The near-universal adoption of mobile technology and internet connectivity have significantly reshaped consumers’ purchasing behavior and expectations. Companies in the global payments ecosystem (merchants, banks, and fintechs) recognize that payments are a core component of the digital experience and are consequently transforming their operational models to enable digital payments with dynamic security when the card is present at the point of sale. In order to stay relevant in the rapidly changing payment landscape and to enable the future of payments from connected devices of all types, innovation and investment across strategic security initiatives is required. So what is the current status of the North American market and how are firms in the region preparing for a fast-approaching future state?
- Digitization of payments will accelerate with 62% of surveyed firms in North America expecting consumer use to increase within the next 2 years. As Internet of Things (IoT) expands the consumers’ collection of networked devices beyond the smartphone, they will likely want their connected devices to make seamless, secure payments across multiple merchant channels and payment use cases. This will further accelerate the shift of purchases away from cash and card to stored, digitized payment credentials.
- The shift to digital presents complex security challenges. More than half (59%) of respondents believe new payment technologies make their firms more susceptible to fraud. New opportunities for convenience and speed also open up new avenues for criminals to exploit. Malicious actors follow the money and as payment volumes become digitized, criminals will look for vulnerabilities in payment systems, fraud prevention tools, and business logic to exploit.

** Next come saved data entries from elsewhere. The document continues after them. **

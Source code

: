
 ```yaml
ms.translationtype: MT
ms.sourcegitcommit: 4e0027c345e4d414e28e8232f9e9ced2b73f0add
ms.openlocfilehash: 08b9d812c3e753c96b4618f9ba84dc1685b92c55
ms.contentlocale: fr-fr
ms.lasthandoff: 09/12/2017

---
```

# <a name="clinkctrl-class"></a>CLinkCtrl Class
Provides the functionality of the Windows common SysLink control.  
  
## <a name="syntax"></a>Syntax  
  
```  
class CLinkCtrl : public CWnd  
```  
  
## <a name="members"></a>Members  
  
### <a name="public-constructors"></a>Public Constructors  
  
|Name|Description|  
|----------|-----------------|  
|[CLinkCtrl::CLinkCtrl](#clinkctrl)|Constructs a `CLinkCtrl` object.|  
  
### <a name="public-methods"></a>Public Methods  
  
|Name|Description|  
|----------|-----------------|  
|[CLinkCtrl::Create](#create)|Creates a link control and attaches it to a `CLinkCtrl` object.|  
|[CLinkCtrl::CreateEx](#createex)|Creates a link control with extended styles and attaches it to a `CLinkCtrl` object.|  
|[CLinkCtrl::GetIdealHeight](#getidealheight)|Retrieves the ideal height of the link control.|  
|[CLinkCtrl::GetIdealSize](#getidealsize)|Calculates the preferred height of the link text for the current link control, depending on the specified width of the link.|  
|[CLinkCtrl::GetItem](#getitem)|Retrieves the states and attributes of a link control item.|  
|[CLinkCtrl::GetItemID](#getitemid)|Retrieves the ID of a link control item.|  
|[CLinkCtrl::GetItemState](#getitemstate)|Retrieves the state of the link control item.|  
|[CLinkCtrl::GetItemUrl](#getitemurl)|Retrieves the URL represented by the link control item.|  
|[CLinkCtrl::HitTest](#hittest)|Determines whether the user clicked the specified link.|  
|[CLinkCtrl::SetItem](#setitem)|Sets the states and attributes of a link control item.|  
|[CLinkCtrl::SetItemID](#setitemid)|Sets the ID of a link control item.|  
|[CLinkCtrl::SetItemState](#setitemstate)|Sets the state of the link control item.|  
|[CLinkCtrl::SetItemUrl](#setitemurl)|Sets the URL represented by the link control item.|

- Fraud management capabilities need to evolve to keep pace and realize the digital opportunity. With 64% of North America firms reporting the use of usernames and passwords as their main capability within their payment risk management suite, there is much room for improvement. It is well documented that this form of authentication is insecure. As payments become digital and more sophisticated, fraud management capabilities need to modernize and be more sophisticated to keep pace. And firms that can manage these challenges believe the opportunity is worthwhile, as 71% of respondents believe the benefits of new payment technologies outweigh the risks.
- To do so, North American firms are taking a holistic approach to remain on the forefront of payment security with 83% of firms confirming they are investing in hiring talent specializing in fraud/security, 80% investing in new fraud management tools (e.g. biometrics, tokenization, and AI/ML), and 76% leveraging industry standards (e.g. EMVCo’s 3DS protocol) to innovate securely at scale. This is critical since payment security requires a multilayered approach. It typically includes investments in intelligence and technology by using talent and technology to prevent, detect and help decrease threats; adopting governance processes that proactively support and manage key regulatory and risk governance matters; and empowering payment ecosystem stakeholders with tools, resources and control so their customers can make better decisions to manage risk.
- Lastly, organizations know that payment security is central to the consumer experience with 54% of North America firms hoping to achieve higher customer satisfaction through improving the security of new payment technologies and 47% use higher customer satisfaction as the measure of success for their fraud detection capabilities. Payment security and consumer experience need to be balanced with each other in order for digital payment growth to continue.
We are already seeing just how much, and how quickly, technological advancements are affecting payments today. The imperative is not just keeping pace with this technological change, but also being able to manage the risks associated with the change itself to allow digital innovation to scale. The success of an organization in this environment will be dependent on how it aligns its resources to deliver a seamless, secure payment experience to customers in the digital age.